Canadian heavy oil prices weakened in light trading on the spot market on the last day of index trading for June deliveries.

Western Canada Select heavy oil shrank by 50 cents to an $18.75-a-barrel discount with two trades logged as of 11:08 a.m. Eastern time, according to Net Energy Inc., a Calgary oil broker. June index trading, where price averages are set for grades to be delivered to buyers the following month, began on May 1 and ends today.

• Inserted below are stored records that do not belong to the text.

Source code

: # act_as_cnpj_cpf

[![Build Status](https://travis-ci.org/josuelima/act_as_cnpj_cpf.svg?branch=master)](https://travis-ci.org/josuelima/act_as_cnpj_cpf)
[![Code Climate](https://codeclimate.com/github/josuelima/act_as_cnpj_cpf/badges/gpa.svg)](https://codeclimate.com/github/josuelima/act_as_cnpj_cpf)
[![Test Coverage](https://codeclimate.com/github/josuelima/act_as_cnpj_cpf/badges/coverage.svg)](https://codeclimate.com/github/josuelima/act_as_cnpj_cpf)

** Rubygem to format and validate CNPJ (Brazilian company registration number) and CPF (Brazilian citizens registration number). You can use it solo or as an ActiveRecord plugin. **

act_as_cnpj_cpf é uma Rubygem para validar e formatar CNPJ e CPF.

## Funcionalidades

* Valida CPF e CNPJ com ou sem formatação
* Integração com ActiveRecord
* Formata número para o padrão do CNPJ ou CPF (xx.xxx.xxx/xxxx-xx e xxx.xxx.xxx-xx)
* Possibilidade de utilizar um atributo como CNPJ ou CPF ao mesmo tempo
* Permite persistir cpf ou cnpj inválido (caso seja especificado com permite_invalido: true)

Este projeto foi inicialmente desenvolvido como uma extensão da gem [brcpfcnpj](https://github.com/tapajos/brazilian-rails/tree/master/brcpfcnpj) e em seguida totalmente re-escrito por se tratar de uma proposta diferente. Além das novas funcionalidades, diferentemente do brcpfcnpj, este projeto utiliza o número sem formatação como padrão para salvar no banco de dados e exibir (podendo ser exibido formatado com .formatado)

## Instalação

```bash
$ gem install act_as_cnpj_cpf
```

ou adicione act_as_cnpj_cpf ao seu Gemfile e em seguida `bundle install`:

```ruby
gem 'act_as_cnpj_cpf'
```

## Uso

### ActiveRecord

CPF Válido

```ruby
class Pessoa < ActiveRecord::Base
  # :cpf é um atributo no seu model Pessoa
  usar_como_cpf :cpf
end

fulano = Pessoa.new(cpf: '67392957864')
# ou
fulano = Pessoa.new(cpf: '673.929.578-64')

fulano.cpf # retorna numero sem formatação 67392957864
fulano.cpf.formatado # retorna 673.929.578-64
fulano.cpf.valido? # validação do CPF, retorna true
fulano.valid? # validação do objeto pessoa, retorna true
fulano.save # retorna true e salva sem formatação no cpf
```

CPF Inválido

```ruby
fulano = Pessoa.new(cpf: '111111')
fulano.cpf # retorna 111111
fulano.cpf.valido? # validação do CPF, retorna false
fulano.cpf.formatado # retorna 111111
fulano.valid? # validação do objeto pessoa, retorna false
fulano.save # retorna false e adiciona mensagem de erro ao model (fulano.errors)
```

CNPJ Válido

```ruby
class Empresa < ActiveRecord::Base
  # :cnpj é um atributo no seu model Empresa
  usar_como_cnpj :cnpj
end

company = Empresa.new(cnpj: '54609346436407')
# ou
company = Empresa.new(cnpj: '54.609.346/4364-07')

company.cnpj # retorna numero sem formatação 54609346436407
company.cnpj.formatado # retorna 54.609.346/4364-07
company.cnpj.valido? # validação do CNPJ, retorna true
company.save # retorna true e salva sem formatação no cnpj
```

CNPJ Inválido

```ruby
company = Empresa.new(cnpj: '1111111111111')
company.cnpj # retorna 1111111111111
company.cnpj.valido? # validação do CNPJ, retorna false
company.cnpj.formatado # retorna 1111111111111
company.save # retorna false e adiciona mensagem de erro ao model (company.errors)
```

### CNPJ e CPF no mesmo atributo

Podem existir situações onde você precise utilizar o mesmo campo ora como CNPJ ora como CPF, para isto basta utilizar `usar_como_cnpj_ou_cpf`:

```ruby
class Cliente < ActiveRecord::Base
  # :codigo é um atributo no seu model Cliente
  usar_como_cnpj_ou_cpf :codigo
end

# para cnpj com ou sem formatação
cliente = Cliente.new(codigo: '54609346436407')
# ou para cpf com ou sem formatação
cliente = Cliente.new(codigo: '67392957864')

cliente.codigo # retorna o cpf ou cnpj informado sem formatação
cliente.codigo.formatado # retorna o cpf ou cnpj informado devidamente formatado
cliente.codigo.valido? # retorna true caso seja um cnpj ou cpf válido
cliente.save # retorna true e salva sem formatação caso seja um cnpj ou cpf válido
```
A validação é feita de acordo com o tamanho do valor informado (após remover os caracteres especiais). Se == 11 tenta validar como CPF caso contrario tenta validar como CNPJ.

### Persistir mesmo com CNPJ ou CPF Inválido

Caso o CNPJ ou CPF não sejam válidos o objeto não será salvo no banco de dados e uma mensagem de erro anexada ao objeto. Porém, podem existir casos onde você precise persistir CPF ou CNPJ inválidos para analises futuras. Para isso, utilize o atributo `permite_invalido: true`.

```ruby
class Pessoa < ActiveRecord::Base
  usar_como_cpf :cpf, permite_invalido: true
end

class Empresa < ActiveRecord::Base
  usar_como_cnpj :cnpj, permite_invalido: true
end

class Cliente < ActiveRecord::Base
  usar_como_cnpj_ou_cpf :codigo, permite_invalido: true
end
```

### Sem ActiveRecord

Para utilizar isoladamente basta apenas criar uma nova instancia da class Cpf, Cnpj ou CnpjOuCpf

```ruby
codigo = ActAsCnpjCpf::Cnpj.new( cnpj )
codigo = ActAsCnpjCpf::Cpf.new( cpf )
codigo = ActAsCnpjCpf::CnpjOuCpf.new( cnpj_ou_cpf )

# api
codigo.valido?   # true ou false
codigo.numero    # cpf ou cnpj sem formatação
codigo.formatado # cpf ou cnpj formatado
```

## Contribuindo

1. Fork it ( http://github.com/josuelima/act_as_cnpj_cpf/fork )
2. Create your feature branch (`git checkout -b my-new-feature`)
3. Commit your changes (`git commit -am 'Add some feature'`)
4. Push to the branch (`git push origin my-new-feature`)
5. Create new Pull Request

Syncrude, a light crude from oil-sands bitumen processed in an upgrader, weakened by 15 cents to a 50 cents-a-barrel premium to U.S. West Texas Intermediate crude with three trades logged as of 11:43 a.m. in New York, Net Energy said.

The index period begins on the first of the month and ends a few days before shippers nominate volumes to flow on export pipelines to the U.S. The majority of Canadian spot-oil trading occurs during the period.

Syncrude’s premium over WTI rose in April to a six-month high of $10.80 a barrel before dropping closer to average levels in May. Syncrude’s rise coincided with what Valero Energy Corp. Chief Development Officer Gene Edwards said yesterday was a shortage of light crude in April for Gulf of Mexico refineries.

“We had a squeeze going on about a month, six weeks, ago, as everybody anticipated the Seaway expansion bringing more light, sweet crudes to the Gulf Coast,” Edwards said at the Citi 2013 Global Utilities and Energy Conference in Boston. “When Seaway did not deliver as many barrels as they thought it would, it caused sweet crude to become very tight.”

Enterprise Products Partners LP expanded the size of the Seaway crude oil pipeline to 400,000 barrels a day on Jan. 11, but said in February a bottleneck near the end of the line would cause it to operate below expected capacity.

Western Canada Select traded at an 18.9 percent discount to WTI today, close to the long-term average level needed to make Canadian heavy crudes competitive, TD Securities Inc. Commodity Strategist David Bouckhout said in a phone interview yesterday.